The last variance decomposition for the variable TAX is shown in Table 9. In the first period the variance contribution of stock market is very small and variance contribution of GDP increases in early periods and then revolves around value 0.2. The situation in the second period is completely different. Forecast error variance of TAX due to GDP drops to values around 0.05, but variance contribution of stock market increases dramatically and stabilizes around 66%.
This paper tests nexus between economic growth, stock market and tax revenue from 1971 to 2000 and from 2000 to 2015. The long term equilibrium relationship between variables in both time periods has been investigated by Johansen's cointegration test. We have identified one cointegrating relationship in both cases. Therefore vector error correction model has been constructed to address short term relationships between variables.
The results from our model suggest that we are able to spot very important change in case of GDP. In the first time period the stock market in first-order and second-order lags and also the lagged period of GDP itself are positively related to the economic growth.
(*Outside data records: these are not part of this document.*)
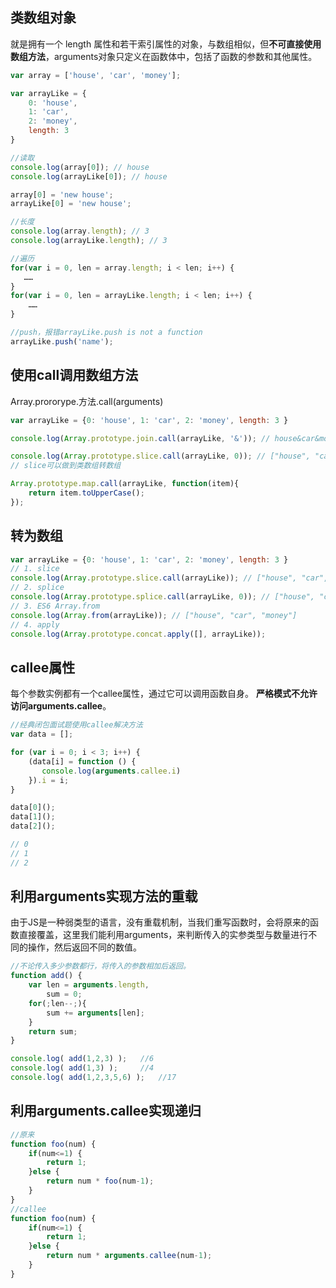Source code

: ## 类数组对象

就是拥有一个 length 属性和若干索引属性的对象，与数组相似，但**不可直接使用数组方法**，arguments对象只定义在函数体中，包括了函数的参数和其他属性。

```js
var array = ['house', 'car', 'money'];

var arrayLike = {
    0: 'house',
    1: 'car',
    2: 'money',
    length: 3
}

//读取
console.log(array[0]); // house
console.log(arrayLike[0]); // house

array[0] = 'new house';
arrayLike[0] = 'new house';

//长度
console.log(array.length); // 3
console.log(arrayLike.length); // 3

//遍历
for(var i = 0, len = array.length; i < len; i++) {
   ……
}
for(var i = 0, len = arrayLike.length; i < len; i++) {
    ……
}

//push，报错arrayLike.push is not a function
arrayLike.push('name');
```

## 使用call调用数组方法

Array.prororype.方法.call(arguments)

```js
var arrayLike = {0: 'house', 1: 'car', 2: 'money', length: 3 }

console.log(Array.prototype.join.call(arrayLike, '&')); // house&car&money

console.log(Array.prototype.slice.call(arrayLike, 0)); // ["house", "car", "money"] 
// slice可以做到类数组转数组

Array.prototype.map.call(arrayLike, function(item){
    return item.toUpperCase();
}); 
```

## 转为数组

```js
var arrayLike = {0: 'house', 1: 'car', 2: 'money', length: 3 }
// 1. slice
console.log(Array.prototype.slice.call(arrayLike)); // ["house", "car", "money"] 
// 2. splice
console.log(Array.prototype.splice.call(arrayLike, 0)); // ["house", "car", "money"] 
// 3. ES6 Array.from
console.log(Array.from(arrayLike)); // ["house", "car", "money"] 
// 4. apply
console.log(Array.prototype.concat.apply([], arrayLike));
```

## **callee属性**

每个参数实例都有一个callee属性，通过它可以调用函数自身。 **严格模式不允许访问arguments.callee**。

```js
//经典闭包面试题使用callee解决方法
var data = [];

for (var i = 0; i < 3; i++) {
    (data[i] = function () {
       console.log(arguments.callee.i) 
    }).i = i;
}

data[0]();
data[1]();
data[2]();

// 0
// 1
// 2
```

## **利用arguments实现方法的重载**

由于JS是一种弱类型的语言，没有重载机制，当我们重写函数时，会将原来的函数直接覆盖，这里我们能利用arguments，来判断传入的实参类型与数量进行不同的操作，然后返回不同的数值。

```js
//不论传入多少参数都行，将传入的参数相加后返回。
function add() {
    var len = arguments.length,
        sum = 0;
    for(;len--;){
        sum += arguments[len];
    }
    return sum;
}

console.log( add(1,2,3) );   //6
console.log( add(1,3) );     //4
console.log( add(1,2,3,5,6) );   //17
```

## **利用arguments.callee实现递归**

```js
//原来
function foo(num) { 
    if(num<=1) { 
        return 1; 
    }else { 
        return num * foo(num-1); 
    } 
} 
//callee
function foo(num) { 
    if(num<=1) { 
        return 1; 
    }else { 
        return num * arguments.callee(num-1); 
    } 
}
```

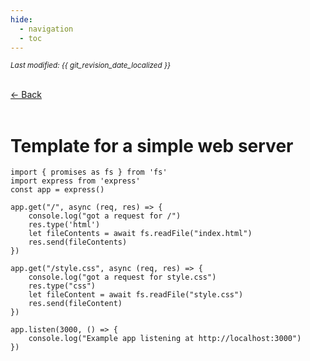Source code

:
 ```yaml
---
hide:
  - navigation
  - toc
---
```


<small><i>Last modified: {{ git_revision_date_localized }}</i></small>

<div class="back-button">
    <br>
    <a href="javascript:history.back()">← Back</a>
    <br>
    <br>
</div>

# Template for a simple web server

```
import { promises as fs } from 'fs'
import express from 'express'
const app = express()

app.get("/", async (req, res) => {
	console.log("got a request for /")
	res.type('html')
	let fileContents = await fs.readFile("index.html")
	res.send(fileContents)
})

app.get("/style.css", async (req, res) => {
	console.log("got a request for style.css")
	res.type("css")
	let fileContent = await fs.readFile("style.css")
	res.send(fileContent)
})

app.listen(3000, () => {
	console.log("Example app listening at http://localhost:3000")
})

```
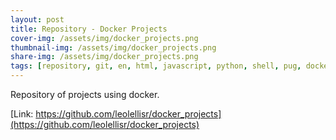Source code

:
 ```yaml
---
layout: post
title: Repository - Docker Projects
cover-img: /assets/img/docker_projects.png
thumbnail-img: /assets/img/docker_projects.png
share-img: /assets/img/docker_projects.png
tags: [repository, git, en, html, javascript, python, shell, pug, docker, css]
---
```


Repository of projects using docker.



[Link: https://github.com/leolellisr/docker_projects](https://github.com/leolellisr/docker_projects)

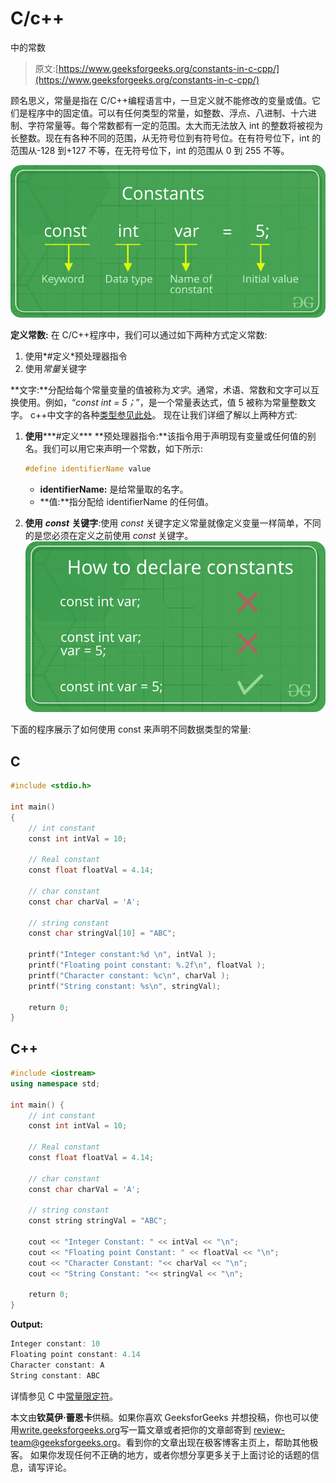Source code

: # C/c++

中的常数

> 原文:[https://www.geeksforgeeks.org/constants-in-c-cpp/](https://www.geeksforgeeks.org/constants-in-c-cpp/)

顾名思义，常量是指在 C/C++编程语言中，一旦定义就不能修改的变量或值。它们是程序中的固定值。可以有任何类型的常量，如整数、浮点、八进制、十六进制、字符常量等。每个常数都有一定的范围。太大而无法放入 int 的整数将被视为长整数。现在有各种不同的范围，从无符号位到有符号位。在有符号位下，int 的范围从-128 到+127 不等，在无符号位下，int 的范围从 0 到 255 不等。

![](img/33d823095ace00572a9de8b4762cad0d.png)

**定义常数:**
在 C/C++程序中，我们可以通过如下两种方式定义常数:

1.  使用*#定义*预处理器指令
2.  使用*常量*关键字

**文字:**分配给每个常量变量的值被称为*文字*。通常，术语、常数和文字可以互换使用。例如，“*const int = 5；*”，是一个常量表达式，值 5 被称为常量整数文字。
c++中文字的各种[类型参见此处](https://www.geeksforgeeks.org/types-of-literals-in-c-c-with-examples/)。
现在让我们详细了解以上两种方式:

1.  **使用*****#定义*** **预处理器指令:**该指令用于声明现有变量或任何值的别名。我们可以用它来声明一个常数，如下所示:

    ```cpp
    #define identifierName value
    ```

    *   **identifierName:** 是给常量取的名字。
    *   **值:**指分配给 identifierName 的任何值。
2.  **使用** ***const*** **关键字**:使用 *const* 关键字定义常量就像定义变量一样简单，不同的是您必须在定义之前使用 *const* 关键字。![](img/999a1d61113f5802085f51d7646b70a0.png)

下面的程序展示了如何使用 const 来声明不同数据类型的常量:

## C

```cpp
#include <stdio.h>

int main()
{
    // int constant
    const int intVal = 10; 

    // Real constant
    const float floatVal = 4.14;

    // char constant 
    const char charVal = 'A'; 

    // string constant
    const char stringVal[10] = "ABC"; 

    printf("Integer constant:%d \n", intVal );
    printf("Floating point constant: %.2f\n", floatVal );
    printf("Character constant: %c\n", charVal );
    printf("String constant: %s\n", stringVal);

    return 0;
}
```

## C++

```cpp
#include <iostream>
using namespace std;

int main() {
    // int constant
    const int intVal = 10; 

    // Real constant
    const float floatVal = 4.14;

    // char constant 
    const char charVal = 'A'; 

    // string constant
    const string stringVal = "ABC"; 

    cout << "Integer Constant: " << intVal << "\n"; 
    cout << "Floating point Constant: " << floatVal << "\n"; 
    cout << "Character Constant: "<< charVal << "\n"; 
    cout << "String Constant: "<< stringVal << "\n";

    return 0; 
}
```

**Output:**

```cpp
Integer constant: 10 
Floating point constant: 4.14
Character constant: A 
String constant: ABC 
```

详情参见 C 中[常量限定符](https://www.geeksforgeeks.org/const-qualifier-in-c/)。

本文由**钦莫伊·蕾恩卡**供稿。如果你喜欢 GeeksforGeeks 并想投稿，你也可以使用[write.geeksforgeeks.org](https://write.geeksforgeeks.org)写一篇文章或者把你的文章邮寄到 review-team@geeksforgeeks.org。看到你的文章出现在极客博客主页上，帮助其他极客。
如果你发现任何不正确的地方，或者你想分享更多关于上面讨论的话题的信息，请写评论。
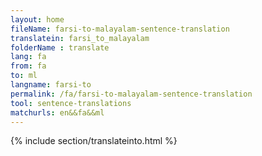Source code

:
 ```yaml
---
layout: home
fileName: farsi-to-malayalam-sentence-translation
translatein: farsi_to_malayalam
folderName : translate
lang: fa
from: fa
to: ml
langname: farsi-to
permalink: /fa/farsi-to-malayalam-sentence-translation
tool: sentence-translations
matchurls: en&&fa&&ml
---
```

{% include section/translateinto.html %}
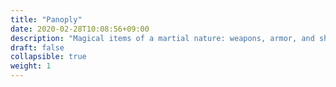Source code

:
 ```yaml
---
title: "Panoply"
date: 2020-02-28T10:08:56+09:00
description: "Magical items of a martial nature: weapons, armor, and shields"
draft: false
collapsible: true
weight: 1
---
```

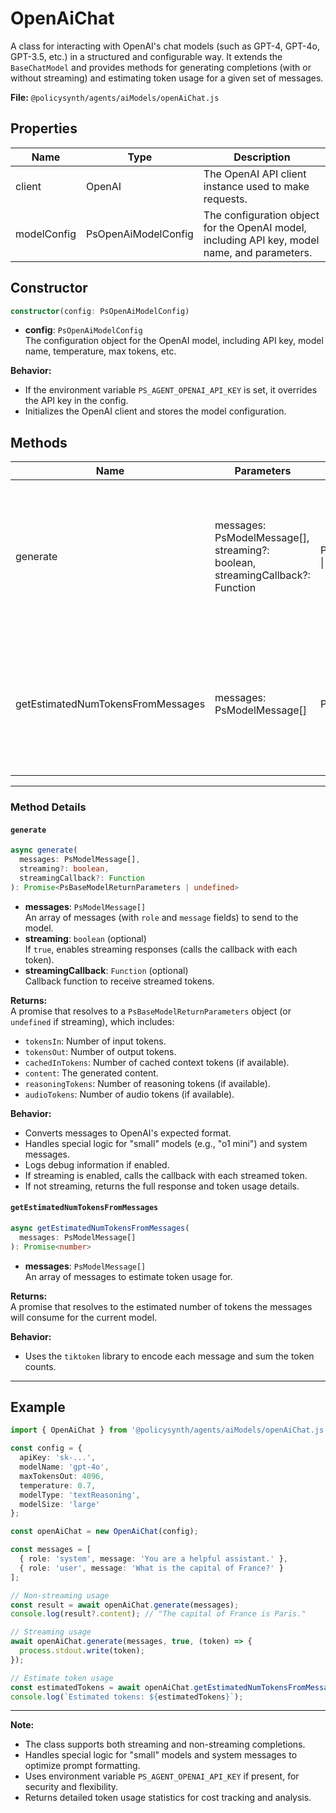 # OpenAiChat

A class for interacting with OpenAI's chat models (such as GPT-4, GPT-4o, GPT-3.5, etc.) in a structured and configurable way. It extends the `BaseChatModel` and provides methods for generating completions (with or without streaming) and estimating token usage for a given set of messages.

**File:** `@policysynth/agents/aiModels/openAiChat.js`

## Properties

| Name         | Type                  | Description                                                                                  |
|--------------|-----------------------|----------------------------------------------------------------------------------------------|
| client       | OpenAI                | The OpenAI API client instance used to make requests.                                        |
| modelConfig  | PsOpenAiModelConfig   | The configuration object for the OpenAI model, including API key, model name, and parameters.|

## Constructor

```typescript
constructor(config: PsOpenAiModelConfig)
```

- **config**: `PsOpenAiModelConfig`  
  The configuration object for the OpenAI model, including API key, model name, temperature, max tokens, etc.

**Behavior:**
- If the environment variable `PS_AGENT_OPENAI_API_KEY` is set, it overrides the API key in the config.
- Initializes the OpenAI client and stores the model configuration.

## Methods

| Name                                | Parameters                                                                                                    | Return Type                              | Description                                                                                                    |
|------------------------------------- |--------------------------------------------------------------------------------------------------------------|------------------------------------------|----------------------------------------------------------------------------------------------------------------|
| generate                            | messages: PsModelMessage[], streaming?: boolean, streamingCallback?: Function                                | Promise<PsBaseModelReturnParameters \| undefined> | Generates a chat completion from the OpenAI model. Supports both streaming and non-streaming modes.           |
| getEstimatedNumTokensFromMessages    | messages: PsModelMessage[]                                                                                   | Promise<number>                          | Estimates the number of tokens that the given messages will consume for the current model.                     |

---

### Method Details

#### `generate`

```typescript
async generate(
  messages: PsModelMessage[],
  streaming?: boolean,
  streamingCallback?: Function
): Promise<PsBaseModelReturnParameters | undefined>
```

- **messages**: `PsModelMessage[]`  
  An array of messages (with `role` and `message` fields) to send to the model.
- **streaming**: `boolean` (optional)  
  If `true`, enables streaming responses (calls the callback with each token).
- **streamingCallback**: `Function` (optional)  
  Callback function to receive streamed tokens.

**Returns:**  
A promise that resolves to a `PsBaseModelReturnParameters` object (or `undefined` if streaming), which includes:
- `tokensIn`: Number of input tokens.
- `tokensOut`: Number of output tokens.
- `cachedInTokens`: Number of cached context tokens (if available).
- `content`: The generated content.
- `reasoningTokens`: Number of reasoning tokens (if available).
- `audioTokens`: Number of audio tokens (if available).

**Behavior:**
- Converts messages to OpenAI's expected format.
- Handles special logic for "small" models (e.g., "o1 mini") and system messages.
- Logs debug information if enabled.
- If streaming is enabled, calls the callback with each streamed token.
- If not streaming, returns the full response and token usage details.

#### `getEstimatedNumTokensFromMessages`

```typescript
async getEstimatedNumTokensFromMessages(
  messages: PsModelMessage[]
): Promise<number>
```

- **messages**: `PsModelMessage[]`  
  An array of messages to estimate token usage for.

**Returns:**  
A promise that resolves to the estimated number of tokens the messages will consume for the current model.

**Behavior:**
- Uses the `tiktoken` library to encode each message and sum the token counts.

---

## Example

```typescript
import { OpenAiChat } from '@policysynth/agents/aiModels/openAiChat.js';

const config = {
  apiKey: 'sk-...',
  modelName: 'gpt-4o',
  maxTokensOut: 4096,
  temperature: 0.7,
  modelType: 'textReasoning',
  modelSize: 'large'
};

const openAiChat = new OpenAiChat(config);

const messages = [
  { role: 'system', message: 'You are a helpful assistant.' },
  { role: 'user', message: 'What is the capital of France?' }
];

// Non-streaming usage
const result = await openAiChat.generate(messages);
console.log(result?.content); // "The capital of France is Paris."

// Streaming usage
await openAiChat.generate(messages, true, (token) => {
  process.stdout.write(token);
});

// Estimate token usage
const estimatedTokens = await openAiChat.getEstimatedNumTokensFromMessages(messages);
console.log(`Estimated tokens: ${estimatedTokens}`);
```

---

**Note:**  
- The class supports both streaming and non-streaming completions.
- Handles special logic for "small" models and system messages to optimize prompt formatting.
- Uses environment variable `PS_AGENT_OPENAI_API_KEY` if present, for security and flexibility.
- Returns detailed token usage statistics for cost tracking and analysis.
These results are logical because the stock market is often considered as a forward looking predictor of future economic performance, which our analysis confirms. And that the past value of GDP influence its present value is not very surprising. However, in the second time period we have completely different results. None of the investigated variables are statistically significant which indicates important change in the nexus between GDP, the stock market and the tax revenue.
Short term equation for the tax revenue demonstrates that this variable is positively affected by GDP for first-order lag and negatively by first-order lag of itself in both periods. But interesting finding occurs in the second period, where the stock market is also important. Past performance of the stock market has started to be statistically significant and positively related for future tax revenues.
As a next step, Granger causality has been tested applying Toda-Yamamoto (1995) approach. According to our bivariate analysis, the stock market Granger-causes the economic growth and the tax revenue. Moreover, we confirm that GDP Granger-causes the tax revenue. All of these relationships are present in both periods.
In the final step, we investigate forecast error variance decomposition to find out the amount of information each variable contributes to the other variables. In the second period the tax revenue contains more information about the stock market, and the stock market shows to be more important for the economic growth in comparison with the first time period. But the most interesting result occurs in the variance decomposition of the tax revenue. We indicate significant increase of this forecast error variance in case of the stock market and small decrease regarding to GDP. What is surprising is the size of this change that appears between the stock market and the tax revenue. In other words, the development of the stock market influence the tax revenue in much larger extends in the second observed period.
This is an important issue for future research. Further studies, which take these variables into account, will need to be undertaken. These results suggest that the federal government tax revenue, which is the main source of income for the government, is highly dependent on the stock market performance. This could cause a risk of moral hazard because the government has higher motivation to drive the stock market up in order to increase its revenues.